---------- RECORDS SHOWN

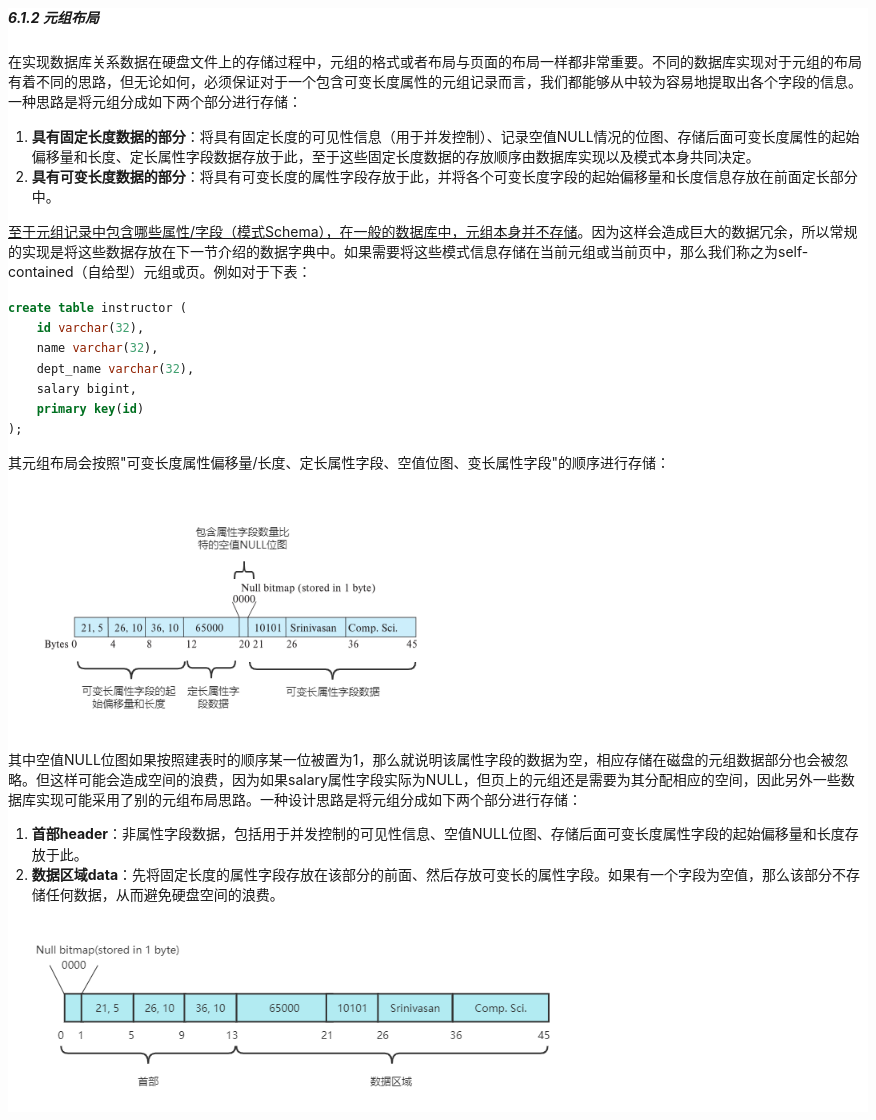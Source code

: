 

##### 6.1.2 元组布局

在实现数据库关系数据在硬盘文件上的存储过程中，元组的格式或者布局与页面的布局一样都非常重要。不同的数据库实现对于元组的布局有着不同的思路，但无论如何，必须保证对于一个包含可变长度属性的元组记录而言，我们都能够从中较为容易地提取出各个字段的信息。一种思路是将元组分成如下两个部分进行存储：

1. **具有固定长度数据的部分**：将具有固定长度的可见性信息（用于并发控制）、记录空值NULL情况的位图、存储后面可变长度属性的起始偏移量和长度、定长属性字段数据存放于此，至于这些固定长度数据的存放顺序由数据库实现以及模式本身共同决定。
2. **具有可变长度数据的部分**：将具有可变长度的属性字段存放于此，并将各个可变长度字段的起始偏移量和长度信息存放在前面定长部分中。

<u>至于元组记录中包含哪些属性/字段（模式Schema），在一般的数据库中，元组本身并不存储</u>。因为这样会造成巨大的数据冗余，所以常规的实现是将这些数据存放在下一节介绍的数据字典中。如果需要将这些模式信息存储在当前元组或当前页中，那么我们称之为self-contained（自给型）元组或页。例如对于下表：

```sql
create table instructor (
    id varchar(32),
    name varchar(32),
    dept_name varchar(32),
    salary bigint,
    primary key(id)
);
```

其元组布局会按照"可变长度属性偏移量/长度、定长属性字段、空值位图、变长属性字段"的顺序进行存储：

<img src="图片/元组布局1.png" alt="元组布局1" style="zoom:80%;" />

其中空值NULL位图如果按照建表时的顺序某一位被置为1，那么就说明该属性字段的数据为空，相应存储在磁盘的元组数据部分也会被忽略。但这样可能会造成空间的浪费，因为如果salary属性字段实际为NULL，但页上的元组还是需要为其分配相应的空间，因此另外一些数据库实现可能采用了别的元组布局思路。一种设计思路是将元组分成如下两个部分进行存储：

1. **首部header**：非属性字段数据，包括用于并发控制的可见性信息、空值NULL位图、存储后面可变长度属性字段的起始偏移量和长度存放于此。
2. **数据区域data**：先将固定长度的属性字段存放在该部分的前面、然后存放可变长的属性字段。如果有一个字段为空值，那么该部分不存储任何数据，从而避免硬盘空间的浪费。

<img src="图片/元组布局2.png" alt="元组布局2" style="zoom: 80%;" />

--------------------
---------- RECORDS SHOWN

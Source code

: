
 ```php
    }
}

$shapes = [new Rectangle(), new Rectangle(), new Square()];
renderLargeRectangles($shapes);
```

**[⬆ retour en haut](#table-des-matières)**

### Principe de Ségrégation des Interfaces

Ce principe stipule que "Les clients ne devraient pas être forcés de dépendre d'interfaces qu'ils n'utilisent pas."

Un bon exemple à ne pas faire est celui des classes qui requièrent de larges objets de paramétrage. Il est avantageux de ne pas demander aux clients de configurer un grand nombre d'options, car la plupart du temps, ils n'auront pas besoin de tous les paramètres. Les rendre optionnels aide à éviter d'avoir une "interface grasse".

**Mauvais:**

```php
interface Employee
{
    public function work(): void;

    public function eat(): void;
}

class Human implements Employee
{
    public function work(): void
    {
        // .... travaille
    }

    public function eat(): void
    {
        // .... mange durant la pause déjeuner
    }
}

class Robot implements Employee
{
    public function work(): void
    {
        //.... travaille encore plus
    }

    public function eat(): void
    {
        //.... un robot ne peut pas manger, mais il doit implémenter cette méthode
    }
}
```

--------------------
---------- RECORDS SHOWN

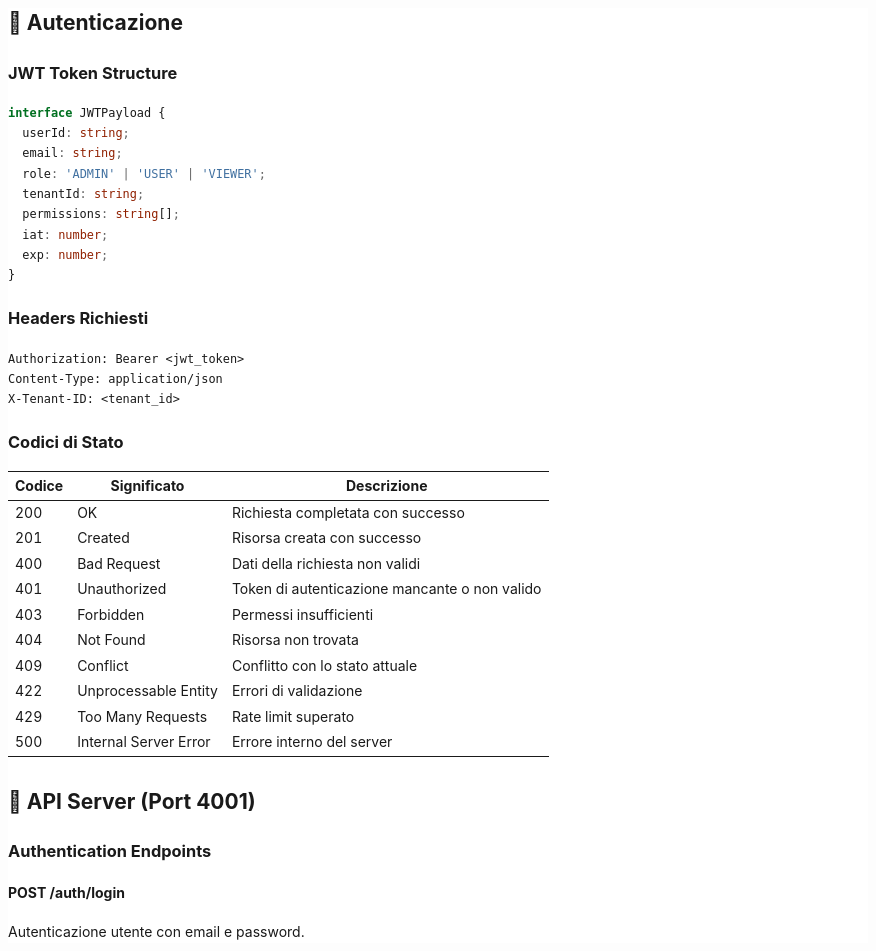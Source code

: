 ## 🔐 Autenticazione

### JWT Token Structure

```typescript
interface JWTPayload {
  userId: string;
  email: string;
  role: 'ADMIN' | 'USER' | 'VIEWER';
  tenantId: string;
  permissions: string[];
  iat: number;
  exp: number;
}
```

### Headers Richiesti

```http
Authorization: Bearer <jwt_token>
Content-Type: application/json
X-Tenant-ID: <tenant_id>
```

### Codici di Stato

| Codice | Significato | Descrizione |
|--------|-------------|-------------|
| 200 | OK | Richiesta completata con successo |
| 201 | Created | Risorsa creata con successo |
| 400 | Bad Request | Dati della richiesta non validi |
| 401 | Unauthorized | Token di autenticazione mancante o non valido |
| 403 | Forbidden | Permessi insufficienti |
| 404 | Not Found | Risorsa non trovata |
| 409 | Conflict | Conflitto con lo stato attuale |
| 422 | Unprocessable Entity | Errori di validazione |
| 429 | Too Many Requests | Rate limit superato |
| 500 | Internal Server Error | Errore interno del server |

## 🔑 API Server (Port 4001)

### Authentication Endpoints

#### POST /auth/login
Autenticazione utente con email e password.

--------------------

BRIEF:
Where the string "table" turns up in a line of the data above, copy that whole line.

SOLVED PROBLEM:
create table instructor (
**[⬆ retour en haut](#table-des-matières)**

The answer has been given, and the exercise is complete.